LVMH’s CFO Jean-Jacques Guiony said that the company wouldn’t “change strategies” just to offset the lukewarm demand in luxury now during LVMH’s earnings call earlier this week. 

Another strategy that simply won’t fit the company? Offering a range of affordable products. 

“I think it would be a mistake,” Guiony said in a call. “We still keep on the idea that we should stay faithful to what has been the recipe of our success over the years.”

The French conglomerate run by Bernard Arnault is home to a slew of high-end jewelry, fashion, and spirits brands.
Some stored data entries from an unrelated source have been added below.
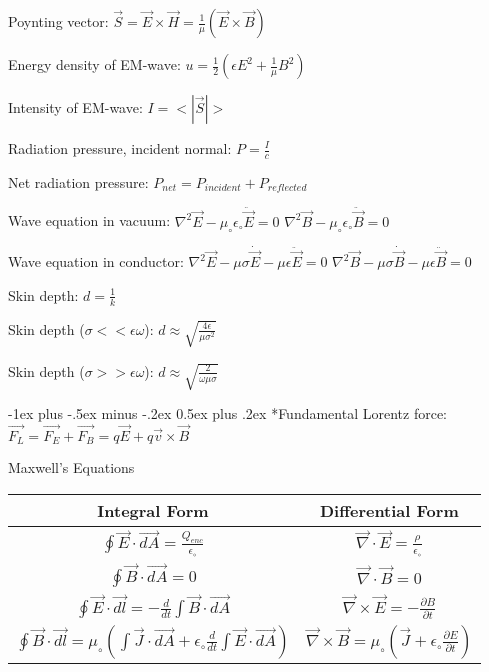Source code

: \documentclass[10pt,landscape]{article}
\makeatletter
\renewcommand{\section}{\@startsection{section}{1}{0mm}%
                                {-1ex plus -.5ex minus -.2ex}%
                                {0.5ex plus .2ex}%
                                {\normalfont\large\bfseries}}
\makeatother
\begin{document}
\begin{multicols}{3}
Poynting vector:
$\vec{S} = \vec{E} \times \vec{H} = \frac{1}{\mu} (\vec{E} \times \vec{B}) $

Energy density of EM-wave:
$u = \frac{1}{2} (\epsilon E^2 + \frac{1}{\mu} B^2)$

Intensity of EM-wave:
$I = <|\vec{S}|>$

Radiation pressure, incident normal:
$P = \frac{I}{c}$

Net radiation pressure:
$P_{net} = P_{incident} + P_{reflected}$

Wave equation in vacuum:
$\nabla^2\vec{E} - \mu_{\circ}\epsilon_{\circ}\ddot{\vec{E}} = 0$
$\nabla^2\vec{B} - \mu_{\circ}\epsilon_{\circ}\ddot{\vec{B}} = 0$

Wave equation in conductor:
$\nabla^2\vec{E} - \mu\sigma\dot{\vec{E}} - \mu\epsilon\ddot{\vec{E}} = 0$
$\nabla^2\vec{B} - \mu\sigma\dot{\vec{B}} - \mu\epsilon\ddot{\vec{B}} = 0$

Skin depth:
$d = \frac{1}{k}$

Skin depth ($\sigma << \epsilon\omega$):
$d \approx \sqrt{\frac{4\epsilon}{\mu\sigma^2}}$

Skin depth ($\sigma >> \epsilon\omega$):
$d \approx \sqrt{\frac{2}{\omega\mu\sigma}}$

\section*{Fundamental}
Lorentz force:
$\vec{F_L} = \vec{F_E} + \vec{F_B} = q\vec{E} + q\vec{v} \times \vec{B}$

Maxwell's Equations
\begin{tabular}{|cc|}
\hline
Integral Form & Differential Form\\
\hline
 $\oint \vec{E} \cdot \vec{dA} = \frac{Q_{enc}}{\epsilon_{\circ}}$ & $\vec{\nabla} \cdot \vec{E} = \frac{\rho}{\epsilon_{\circ}}$ \\
 $\oint \vec{B} \cdot \vec{dA} = 0$ & $\vec{\nabla} \cdot \vec{B} = 0$ \\
 $\oint \vec{E} \cdot \vec{dl} = -\frac{d}{dt} \int \vec{B} \cdot \vec{dA}$ & $\vec{\nabla} \times \vec{E} = -\frac{\partial B}{\partial t}$ \\
 $\oint \vec{B} \cdot \vec{dl} = \mu_{\circ} ( \int \vec{J} \cdot \vec{dA} + \epsilon_{\circ} \frac{d}{dt} \int \vec{E} \cdot \vec{dA} )$ & $\vec{\nabla} \times \vec{B} = \mu_{\circ} (\vec{J}  + \epsilon_{\circ} \frac{\partial E}{\partial t})$\\
\hline
\end{tabular}


\end{multicols}
\end{document}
Many of its products, including those under the eponymous Louis Vuitton brand, retail for well above $1,000, making them a tough sell for aspirational buyers. 

However, the company has long operated in the high-end retail market and argues that going the discount route would dilute its offerings. 

There have been recent cases of brands’ implementing such a strategy going wrong. Take Kate Spade, for example. It decided to lean heavily on promotions until Coach finally acquired it for $2.4 billion in 2017. 

Many luxury goods have been forced into the mark-down pile from brands like Versace and Burberry, which cater to entry-level luxury buyers. The reason? Shoppers have gone from spending generously to becoming reluctant about high-end purchases amid tough macroeconomic conditions. 

Economic policies, which have also prompted consumers to pull their purse strings right, have had ripple effects on the luxury industry. For instance, when China indicated upcoming stimulus measures to help revive its economy, LVMH and other luxury players saw their shares rise in the hopes that it would end shoppers’ hesitation. But when those promises failed to deliver, the same companies saw their shares fall. 

LVMH CEO Arnault’s wealth has also ebbed and flowed with every major news event—from China’s stimulus to the company’s quarterly earnings. 

While it’s still uncertain how long a recovery might take, LVMH is sure it won’t change its approach too dramatically just to be relevant in the short term, even if that means a few more months or years of sluggish sales ahead.